Gloria Smith knows a thing or two about how to fight for survival.
The 72-year-old retired teacher received her black belt in karate on Sunday, making her the oldest person to accomplish this feat in the 28-year history of the Academy of Martial Arts where she trains almost daily.
“They have a saying that your belt is the result. It’s not the goal,” Smith told the Toronto Star.
An avid hiker, Smith didn’t anticipate falling in love with a martial art. In fact, she came into it completely by accident.
Eight years ago, Smith was diagnosed with breast cancer. She underwent both radiation treatment and surgery to fight the disease. But Smith, who also suffers from arthritis, vowed never to let the diagnosis prevent her from staying active.
Following the surgery, she spent the next two years learning tai chi. However, it was karate that caught her eye and, eventually, won her over after she signed up for an eight-week class.
She was instantly hooked.
But it’s one thing to sign up for a little extra exercise—it’s another thing entirely to earn a black belt, the highest belt rank in karate, in under five years…at the age of 72.
So, how did she do it? Total immersion. Smith trained nearly every day, often with people in their 20s and 30s.
“It’s a total way of life,” she told the Star. “You learn discipline, courtesy, respect. I really wanted this journey.
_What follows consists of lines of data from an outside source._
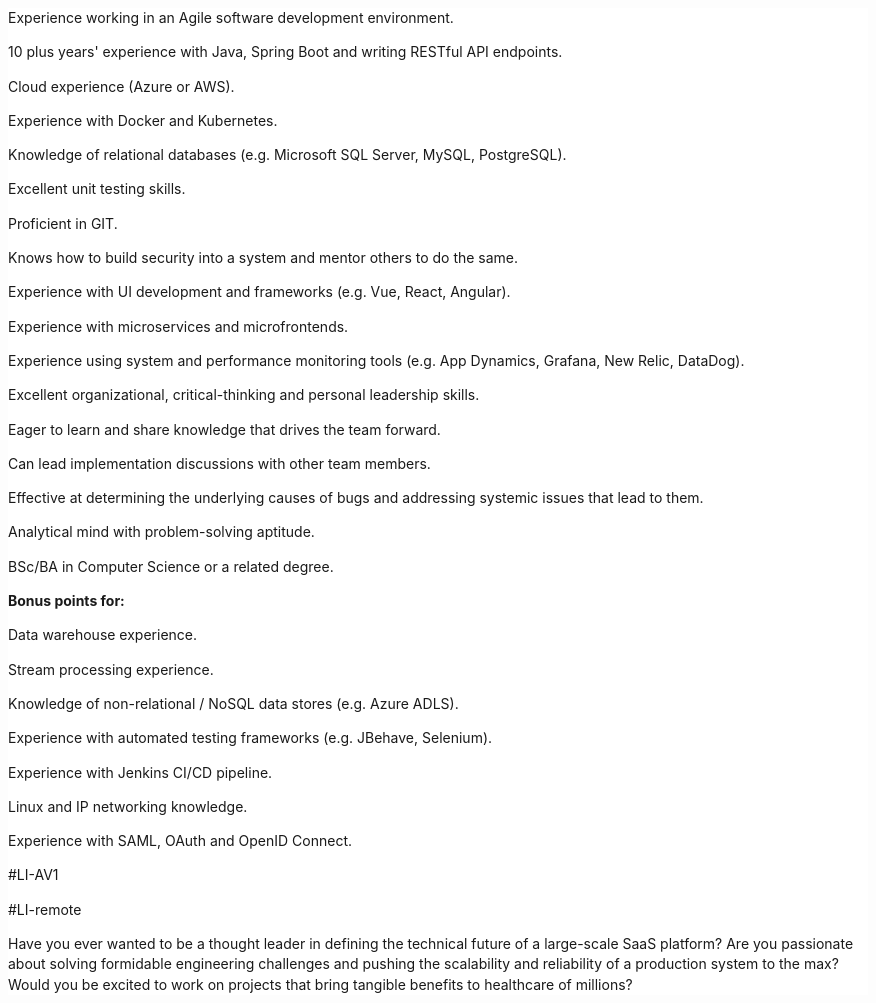 Experience working in an Agile software development environment.

10 plus years' experience with Java, Spring Boot and writing RESTful API endpoints.

Cloud experience (Azure or AWS).

Experience with Docker and Kubernetes.

Knowledge of relational databases (e.g. Microsoft SQL Server, MySQL, PostgreSQL).

Excellent unit testing skills.

Proficient in GIT.

Knows how to build security into a system and mentor others to do the same.

Experience with UI development and frameworks (e.g. Vue, React, Angular).

Experience with microservices and microfrontends.

Experience using system and performance monitoring tools (e.g. App Dynamics, Grafana, New Relic, DataDog).

Excellent organizational, critical-thinking and personal leadership skills.

Eager to learn and share knowledge that drives the team forward.

Can lead implementation discussions with other team members.

Effective at determining the underlying causes of bugs and addressing systemic issues that lead to them.

Analytical mind with problem-solving aptitude.

BSc/BA in Computer Science or a related degree.

**Bonus points for:**

Data warehouse experience.

Stream processing experience.

Knowledge of non-relational / NoSQL data stores (e.g. Azure ADLS).

Experience with automated testing frameworks (e.g. JBehave, Selenium).

Experience with Jenkins CI/CD pipeline.

Linux and IP networking knowledge.

Experience with SAML, OAuth and OpenID Connect.

  

#LI-AV1

#LI-remote

  

Have you ever wanted to be a thought leader in defining the technical future of a large-scale SaaS platform? Are you passionate about solving formidable engineering challenges and pushing the scalability and reliability of a production system to the max? Would you be excited to work on projects that bring tangible benefits to healthcare of millions?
The journey was the cake. The black belt was the icing.”
Ian Jay, Smith’s instructor, was in awe of how quickly she took to karate.
“There’s nobody who’s achieved their first-degree black belt in their 70s within our schools, so that’s very rare,” he said. “This was new territory. She’s doing something that no one else has done. The misconception about the martial arts is that it’s only for young people. It has so much to offer people of all ages.”
Smith celebrated her black belt on Sunday with husband Ray and son Mike. However, she’s not done—she plans to continue her training.
“For me, it’s not over. So long as I can still train, I will continue to do so,” she told the Star. “The day I stop learning is the day I start to die.”